Source information —

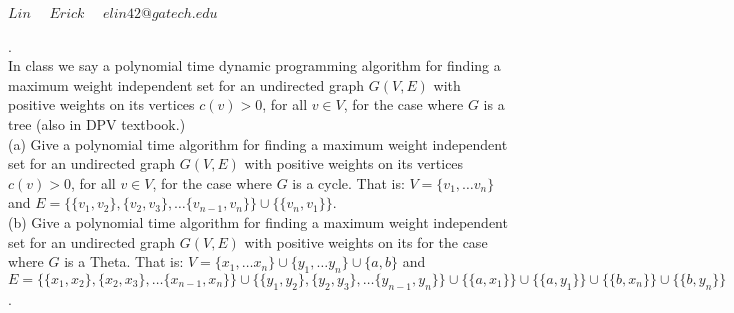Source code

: \documentclass[a4paper,11pt]{article}
\begin{document}
\title{
}

\date{}


\newcommand{\DEF}[1]{{\em #1\/}}

\newcommand\chic{\chi_c}
\newcommand\C{\hbox{${\cal C}$}}
\newcommand{\RR}{\mbox{$\mathbb R$}}
\newcommand{\NN}{\mbox{$\mathbb N$}}
\newcommand{\ZZ}{\mbox{$\mathbb Z$}}
\newcommand{\eopf}{\raisebox{0.8ex}{\framebox{}}}
\newcommand{\dist}{\hbox{\rm d}}
\renewcommand\a{\alpha}
\renewcommand\b{\beta}
\renewcommand\c{\gamma}
\renewcommand\d{\delta}
\newcommand\D{\Delta}
\newcommand{\directedchi}{\mbox{$\vec{\chi}$}}
\newcommand{\directedE}{\mbox{$\vec{E}$}}
\newcommand{\directedG}{\mbox{$\vec{G}$}}
\newcommand{\directedK}{\mbox{$\vec{K}$}}

\newenvironment{proof}%
{\noindent{\bf Proof.}\ }%
{\hfill\eopf\par\bigskip}%



 $Lin \quad$
 $Erick \quad$
          $elin42@gatech.edu$\\

\bigskip


.  \\
In class we say a polynomial time dynamic programming algorithm for finding a maximum weight independent set
for an undirected graph $G(V,E)$ with positive weights on its vertices $c(v) > 0$, for all $v\in V$, for the case where 
$G$ is a tree (also in DPV textbook.) \\
(a) Give a polynomial time algorithm for finding a maximum weight independent set
for an undirected graph $G(V,E)$ with positive weights on its vertices $c(v) > 0$, for all $v\in V$, for the case where 
$G$ is a cycle. That is: $V= \{ v_1 , \ldots v_n \}$ and $E = \{  \{ v_1 , v_2  \} , \{  v_2 , v_3 \} , \ldots \{  v_{n-1} , v_n\}  \}\cup \{ \{ v_n , v_1\} \}$. \\
(b) Give a polynomial time algorithm for finding a maximum weight independent set
for an undirected graph $G(V,E)$ with positive weights on its  for the case where 
$G$ is a Theta. That is: 
$V= \{ x_1 , \ldots x_n \} \cup  \{ y_1 , \ldots y_n \} \cup \{ a , b\}$ 
and $E = \{  \{ x_1 , x_2  \} , \{  x_2 , x_3 \} , \ldots \{  x_{n-1} , x_n\}     \}
\cup \{  \{ y_1 , y_2  \} , \{  y_2 , y_3 \} , \ldots \{  y_{n-1} , y_n\}     \} 
\cup \{ \{ a, x_1 \} \}  \cup \{ \{ a, y_1 \} \}  \cup \{ \{ b, x_n\} \}  \cup \{ \{ b , y_n\} \} 
$. \\
\end{document}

Work to complete —
The entries above need to be transcribed exactly, with the images left out.

Task solution —
Source code

: \documentclass[a4paper,11pt]{article}
\begin{document}
\title{
}

\date{}


\newcommand{\DEF}[1]{{\em #1\/}}

\newcommand\chic{\chi_c}
\newcommand\C{\hbox{${\cal C}$}}
\newcommand{\RR}{\mbox{$\mathbb R$}}
\newcommand{\NN}{\mbox{$\mathbb N$}}
\newcommand{\ZZ}{\mbox{$\mathbb Z$}}
\newcommand{\eopf}{\raisebox{0.8ex}{\framebox{}}}
\newcommand{\dist}{\hbox{\rm d}}
\renewcommand\a{\alpha}
\renewcommand\b{\beta}
\renewcommand\c{\gamma}
\renewcommand\d{\delta}
\newcommand\D{\Delta}
\newcommand{\directedchi}{\mbox{$\vec{\chi}$}}
\newcommand{\directedE}{\mbox{$\vec{E}$}}
\newcommand{\directedG}{\mbox{$\vec{G}$}}
\newcommand{\directedK}{\mbox{$\vec{K}$}}

\newenvironment{proof}%
{\noindent{\bf Proof.}\ }%
{\hfill\eopf\par\bigskip}%



 $Lin \quad$
 $Erick \quad$
          $elin42@gatech.edu$\\

\bigskip


.  \\
In class we say a polynomial time dynamic programming algorithm for finding a maximum weight independent set
for an undirected graph $G(V,E)$ with positive weights on its vertices $c(v) > 0$, for all $v\in V$, for the case where 
$G$ is a tree (also in DPV textbook.) \\
(a) Give a polynomial time algorithm for finding a maximum weight independent set
for an undirected graph $G(V,E)$ with positive weights on its vertices $c(v) > 0$, for all $v\in V$, for the case where 
$G$ is a cycle. That is: $V= \{ v_1 , \ldots v_n \}$ and $E = \{  \{ v_1 , v_2  \} , \{  v_2 , v_3 \} , \ldots \{  v_{n-1} , v_n\}  \}\cup \{ \{ v_n , v_1\} \}$. \\
(b) Give a polynomial time algorithm for finding a maximum weight independent set
for an undirected graph $G(V,E)$ with positive weights on its  for the case where 
$G$ is a Theta. That is: 
$V= \{ x_1 , \ldots x_n \} \cup  \{ y_1 , \ldots y_n \} \cup \{ a , b\}$ 
and $E = \{  \{ x_1 , x_2  \} , \{  x_2 , x_3 \} , \ldots \{  x_{n-1} , x_n\}     \}
\cup \{  \{ y_1 , y_2  \} , \{  y_2 , y_3 \} , \ldots \{  y_{n-1} , y_n\}     \} 
\cup \{ \{ a, x_1 \} \}  \cup \{ \{ a, y_1 \} \}  \cup \{ \{ b, x_n\} \}  \cup \{ \{ b , y_n\} \} 
$. \\
\end{document}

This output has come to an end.